> Dataset records:

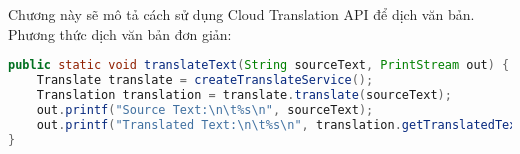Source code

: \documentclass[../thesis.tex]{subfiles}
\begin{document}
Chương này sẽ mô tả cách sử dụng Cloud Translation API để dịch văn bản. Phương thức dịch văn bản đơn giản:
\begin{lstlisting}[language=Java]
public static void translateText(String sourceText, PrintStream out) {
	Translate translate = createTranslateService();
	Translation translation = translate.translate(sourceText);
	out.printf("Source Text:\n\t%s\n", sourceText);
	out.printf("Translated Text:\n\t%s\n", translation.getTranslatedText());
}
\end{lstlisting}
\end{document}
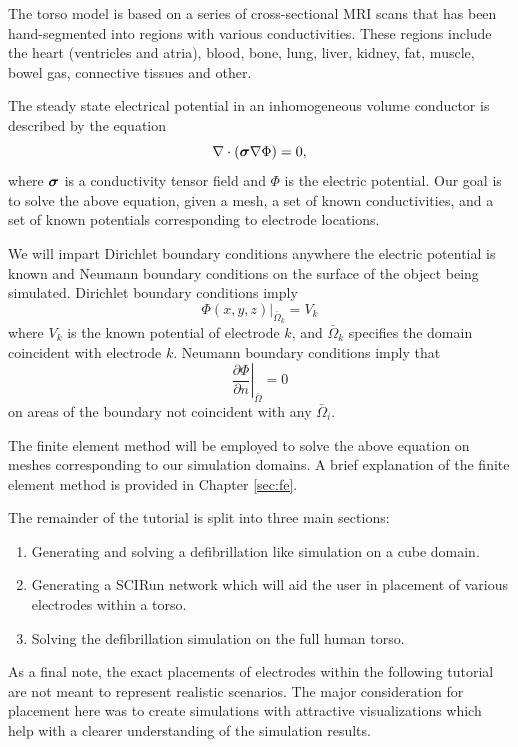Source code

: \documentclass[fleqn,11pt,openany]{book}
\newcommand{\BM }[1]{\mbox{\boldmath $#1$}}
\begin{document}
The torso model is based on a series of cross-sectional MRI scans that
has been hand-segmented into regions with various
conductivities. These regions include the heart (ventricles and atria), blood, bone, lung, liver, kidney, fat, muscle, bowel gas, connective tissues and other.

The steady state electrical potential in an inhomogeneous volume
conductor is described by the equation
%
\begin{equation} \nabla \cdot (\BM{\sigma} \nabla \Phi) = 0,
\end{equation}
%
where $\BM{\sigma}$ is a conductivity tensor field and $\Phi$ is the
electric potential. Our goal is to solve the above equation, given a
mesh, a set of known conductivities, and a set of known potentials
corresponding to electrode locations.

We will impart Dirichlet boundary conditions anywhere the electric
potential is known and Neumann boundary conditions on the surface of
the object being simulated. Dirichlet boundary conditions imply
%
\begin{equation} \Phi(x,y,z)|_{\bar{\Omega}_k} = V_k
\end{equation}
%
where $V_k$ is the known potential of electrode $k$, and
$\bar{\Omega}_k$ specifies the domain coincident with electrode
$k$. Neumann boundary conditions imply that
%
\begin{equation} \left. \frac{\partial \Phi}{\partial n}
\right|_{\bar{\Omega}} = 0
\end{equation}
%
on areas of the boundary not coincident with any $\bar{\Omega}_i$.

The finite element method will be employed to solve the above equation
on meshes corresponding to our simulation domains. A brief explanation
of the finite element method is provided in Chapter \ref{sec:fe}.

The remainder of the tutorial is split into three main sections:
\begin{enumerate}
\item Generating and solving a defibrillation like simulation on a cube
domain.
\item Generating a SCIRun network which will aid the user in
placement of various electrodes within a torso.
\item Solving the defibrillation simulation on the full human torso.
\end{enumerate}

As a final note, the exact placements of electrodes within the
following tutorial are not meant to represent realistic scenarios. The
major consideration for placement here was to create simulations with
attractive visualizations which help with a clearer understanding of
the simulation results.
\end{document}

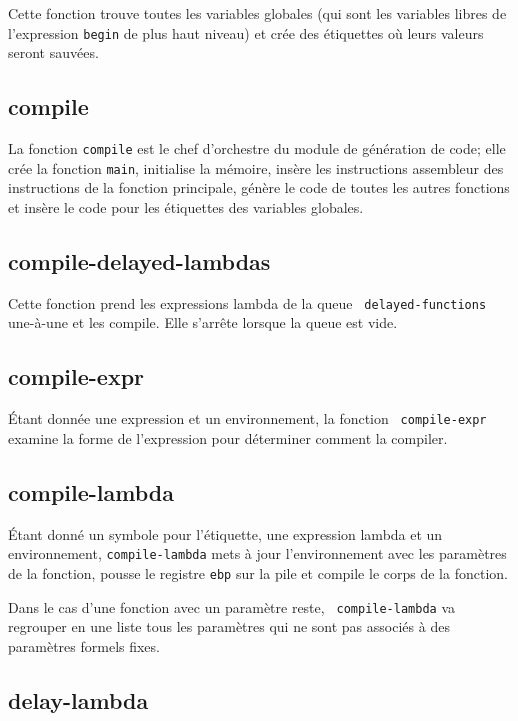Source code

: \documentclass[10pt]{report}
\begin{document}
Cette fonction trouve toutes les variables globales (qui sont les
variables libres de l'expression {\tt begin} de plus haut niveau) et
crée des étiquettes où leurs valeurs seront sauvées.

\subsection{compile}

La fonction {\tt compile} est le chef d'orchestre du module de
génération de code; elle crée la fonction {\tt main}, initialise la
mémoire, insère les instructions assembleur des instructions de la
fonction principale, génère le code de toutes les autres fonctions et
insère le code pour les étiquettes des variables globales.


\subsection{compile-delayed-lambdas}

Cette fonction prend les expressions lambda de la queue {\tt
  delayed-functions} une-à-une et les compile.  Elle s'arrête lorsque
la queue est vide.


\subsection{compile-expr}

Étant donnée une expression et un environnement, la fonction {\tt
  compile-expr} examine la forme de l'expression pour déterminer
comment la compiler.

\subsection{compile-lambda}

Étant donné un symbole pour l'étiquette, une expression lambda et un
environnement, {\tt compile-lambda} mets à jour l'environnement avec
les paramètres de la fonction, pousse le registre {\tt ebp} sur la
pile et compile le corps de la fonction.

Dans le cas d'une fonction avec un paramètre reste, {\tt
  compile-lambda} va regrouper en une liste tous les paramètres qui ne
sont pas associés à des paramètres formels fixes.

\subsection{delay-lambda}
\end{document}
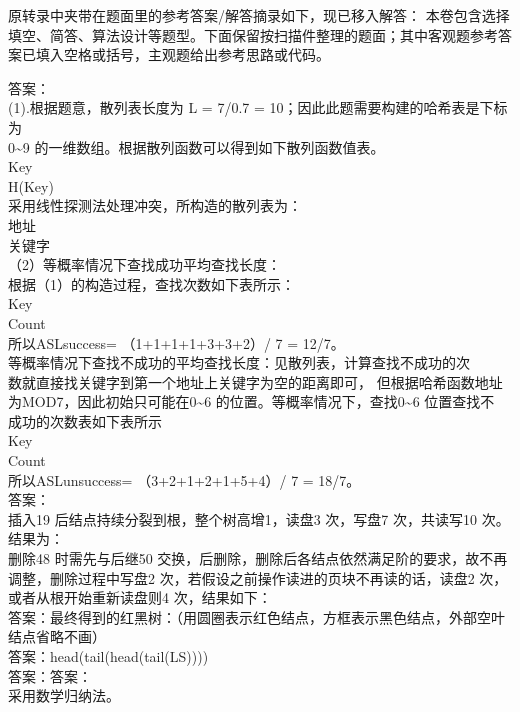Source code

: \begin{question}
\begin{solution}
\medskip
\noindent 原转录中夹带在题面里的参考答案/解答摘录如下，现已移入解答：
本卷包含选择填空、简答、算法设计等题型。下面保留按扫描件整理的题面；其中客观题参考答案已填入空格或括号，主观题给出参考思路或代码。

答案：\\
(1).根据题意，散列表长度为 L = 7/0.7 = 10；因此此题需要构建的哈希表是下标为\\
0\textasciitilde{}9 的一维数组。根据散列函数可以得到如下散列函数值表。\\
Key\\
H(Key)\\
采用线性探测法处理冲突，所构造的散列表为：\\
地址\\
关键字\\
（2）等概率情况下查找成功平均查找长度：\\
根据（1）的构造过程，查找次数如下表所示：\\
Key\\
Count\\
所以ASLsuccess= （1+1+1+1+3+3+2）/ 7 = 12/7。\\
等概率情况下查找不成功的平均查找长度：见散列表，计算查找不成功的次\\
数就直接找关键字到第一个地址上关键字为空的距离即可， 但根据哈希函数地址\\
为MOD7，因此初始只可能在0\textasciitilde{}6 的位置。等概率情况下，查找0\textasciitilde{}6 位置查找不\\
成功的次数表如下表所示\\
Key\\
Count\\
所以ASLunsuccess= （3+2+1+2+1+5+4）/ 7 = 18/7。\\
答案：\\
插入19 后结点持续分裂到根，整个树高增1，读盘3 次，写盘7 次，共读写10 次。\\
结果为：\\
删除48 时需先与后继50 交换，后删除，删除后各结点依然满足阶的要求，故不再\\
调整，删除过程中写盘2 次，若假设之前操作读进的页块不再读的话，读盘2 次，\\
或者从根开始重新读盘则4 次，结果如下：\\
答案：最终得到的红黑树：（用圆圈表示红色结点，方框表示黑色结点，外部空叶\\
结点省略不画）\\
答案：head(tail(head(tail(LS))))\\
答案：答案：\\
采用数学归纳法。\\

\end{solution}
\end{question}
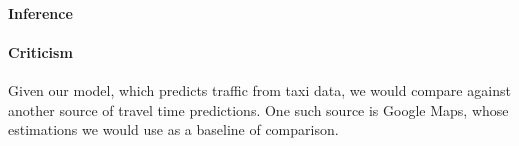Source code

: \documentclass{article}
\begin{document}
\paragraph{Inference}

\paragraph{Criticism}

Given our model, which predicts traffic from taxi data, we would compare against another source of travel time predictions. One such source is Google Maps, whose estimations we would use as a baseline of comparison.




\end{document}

---

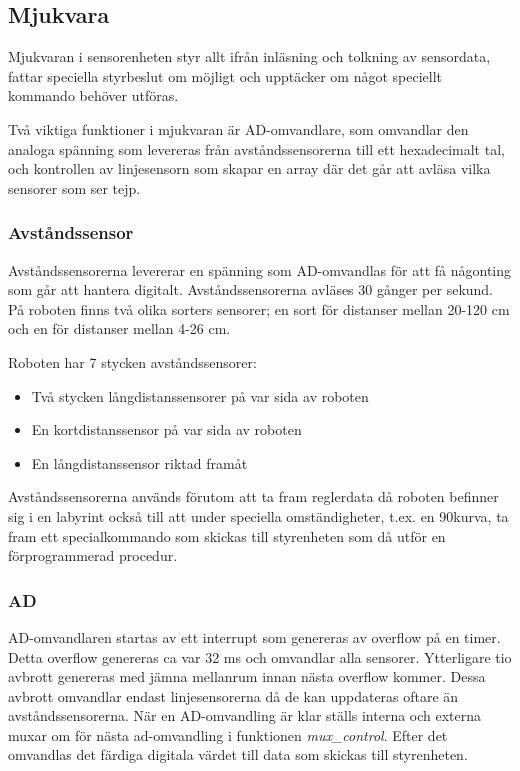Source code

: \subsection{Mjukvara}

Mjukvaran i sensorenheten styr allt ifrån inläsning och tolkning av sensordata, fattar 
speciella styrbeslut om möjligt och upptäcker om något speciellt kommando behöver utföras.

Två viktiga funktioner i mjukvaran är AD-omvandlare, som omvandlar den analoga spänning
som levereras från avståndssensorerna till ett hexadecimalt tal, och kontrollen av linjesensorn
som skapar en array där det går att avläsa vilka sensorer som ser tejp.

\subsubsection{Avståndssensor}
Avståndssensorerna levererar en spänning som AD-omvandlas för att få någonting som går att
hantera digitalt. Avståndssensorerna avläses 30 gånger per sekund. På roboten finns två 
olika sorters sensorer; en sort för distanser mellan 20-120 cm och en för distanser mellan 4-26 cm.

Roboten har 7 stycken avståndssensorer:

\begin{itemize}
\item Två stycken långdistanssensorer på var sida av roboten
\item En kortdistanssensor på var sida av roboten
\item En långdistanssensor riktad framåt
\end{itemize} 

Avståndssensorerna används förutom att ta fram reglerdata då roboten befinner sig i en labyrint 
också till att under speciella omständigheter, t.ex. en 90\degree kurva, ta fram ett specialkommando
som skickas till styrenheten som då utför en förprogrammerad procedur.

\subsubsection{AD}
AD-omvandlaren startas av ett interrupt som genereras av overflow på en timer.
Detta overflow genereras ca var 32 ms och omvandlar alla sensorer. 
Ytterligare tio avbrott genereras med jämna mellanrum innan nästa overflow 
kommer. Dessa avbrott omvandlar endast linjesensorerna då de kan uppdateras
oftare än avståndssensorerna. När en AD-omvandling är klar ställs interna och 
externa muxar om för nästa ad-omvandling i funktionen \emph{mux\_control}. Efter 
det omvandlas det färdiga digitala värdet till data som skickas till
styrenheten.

...

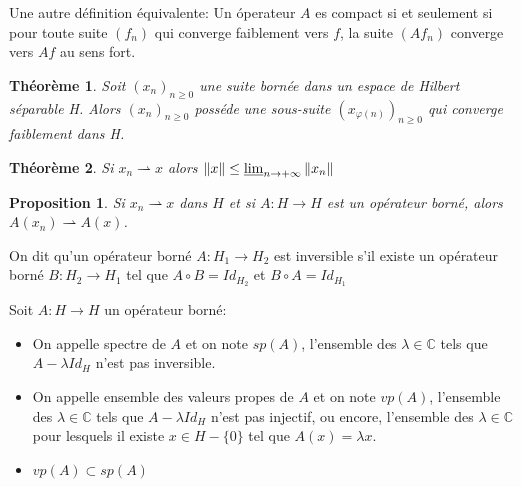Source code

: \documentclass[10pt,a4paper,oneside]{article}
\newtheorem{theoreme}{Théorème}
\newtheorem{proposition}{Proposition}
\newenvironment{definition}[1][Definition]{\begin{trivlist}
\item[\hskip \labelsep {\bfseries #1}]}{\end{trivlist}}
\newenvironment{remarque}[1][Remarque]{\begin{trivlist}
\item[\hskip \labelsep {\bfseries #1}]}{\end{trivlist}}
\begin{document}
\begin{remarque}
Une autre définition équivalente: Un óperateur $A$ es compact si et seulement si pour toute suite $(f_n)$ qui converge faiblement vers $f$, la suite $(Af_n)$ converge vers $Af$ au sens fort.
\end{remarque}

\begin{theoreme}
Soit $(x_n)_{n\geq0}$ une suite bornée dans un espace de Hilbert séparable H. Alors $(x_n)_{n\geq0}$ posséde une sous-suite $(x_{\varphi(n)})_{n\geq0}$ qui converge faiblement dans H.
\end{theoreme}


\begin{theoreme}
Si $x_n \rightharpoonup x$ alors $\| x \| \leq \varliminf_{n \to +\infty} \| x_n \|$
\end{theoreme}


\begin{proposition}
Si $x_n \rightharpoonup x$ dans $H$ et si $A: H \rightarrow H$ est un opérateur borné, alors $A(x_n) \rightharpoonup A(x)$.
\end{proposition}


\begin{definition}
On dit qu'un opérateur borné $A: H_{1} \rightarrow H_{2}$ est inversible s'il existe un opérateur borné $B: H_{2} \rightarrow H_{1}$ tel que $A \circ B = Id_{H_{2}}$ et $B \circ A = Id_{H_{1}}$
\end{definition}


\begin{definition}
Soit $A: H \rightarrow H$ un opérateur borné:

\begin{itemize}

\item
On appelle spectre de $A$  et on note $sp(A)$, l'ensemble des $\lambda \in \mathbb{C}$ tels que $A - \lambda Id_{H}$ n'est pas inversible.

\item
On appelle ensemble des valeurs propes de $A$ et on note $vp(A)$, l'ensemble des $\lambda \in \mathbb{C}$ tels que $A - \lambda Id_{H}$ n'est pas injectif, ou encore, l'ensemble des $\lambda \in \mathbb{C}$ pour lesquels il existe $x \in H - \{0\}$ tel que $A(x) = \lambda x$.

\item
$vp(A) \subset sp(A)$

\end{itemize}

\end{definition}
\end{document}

> Problem to work on: Print, exactly, each line above from the one with "coincident with electrode" to the one with "Étant donné un", end lines included. Leave pictures out of it.

> Solution to the problem:
$\bar{\Omega}_k$ specifies the domain coincident with electrode
$k$. Neumann boundary conditions imply that
%
\begin{equation} \left. \frac{\partial \Phi}{\partial n}
\right|_{\bar{\Omega}} = 0
\end{equation}
%
on areas of the boundary not coincident with any $\bar{\Omega}_i$.

The finite element method will be employed to solve the above equation
on meshes corresponding to our simulation domains. A brief explanation
of the finite element method is provided in Chapter \ref{sec:fe}.

The remainder of the tutorial is split into three main sections:
\begin{enumerate}
\item Generating and solving a defibrillation like simulation on a cube
domain.
\item Generating a SCIRun network which will aid the user in
placement of various electrodes within a torso.
\item Solving the defibrillation simulation on the full human torso.
\end{enumerate}

As a final note, the exact placements of electrodes within the
following tutorial are not meant to represent realistic scenarios. The
major consideration for placement here was to create simulations with
attractive visualizations which help with a clearer understanding of
the simulation results.
\end{document}

Source code

: \documentclass[10pt]{report}
\begin{document}
Cette fonction trouve toutes les variables globales (qui sont les
variables libres de l'expression {\tt begin} de plus haut niveau) et
crée des étiquettes où leurs valeurs seront sauvées.

\subsection{compile}

La fonction {\tt compile} est le chef d'orchestre du module de
génération de code; elle crée la fonction {\tt main}, initialise la
mémoire, insère les instructions assembleur des instructions de la
fonction principale, génère le code de toutes les autres fonctions et
insère le code pour les étiquettes des variables globales.


\subsection{compile-delayed-lambdas}

Cette fonction prend les expressions lambda de la queue {\tt
  delayed-functions} une-à-une et les compile.  Elle s'arrête lorsque
la queue est vide.


\subsection{compile-expr}

Étant donnée une expression et un environnement, la fonction {\tt
  compile-expr} examine la forme de l'expression pour déterminer
comment la compiler.

\subsection{compile-lambda}

Étant donné un symbole pour l'étiquette, une expression lambda et un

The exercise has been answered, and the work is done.